** Aim of the task **
Count the lines of the data below that include the string "with", and provide nothing but the result.

** Given data **
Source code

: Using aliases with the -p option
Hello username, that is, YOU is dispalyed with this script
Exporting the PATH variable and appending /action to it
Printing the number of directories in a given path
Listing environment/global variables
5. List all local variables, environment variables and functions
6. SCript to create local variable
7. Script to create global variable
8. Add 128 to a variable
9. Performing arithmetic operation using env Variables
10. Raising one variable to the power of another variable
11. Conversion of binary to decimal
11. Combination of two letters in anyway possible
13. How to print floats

** Answer section **
2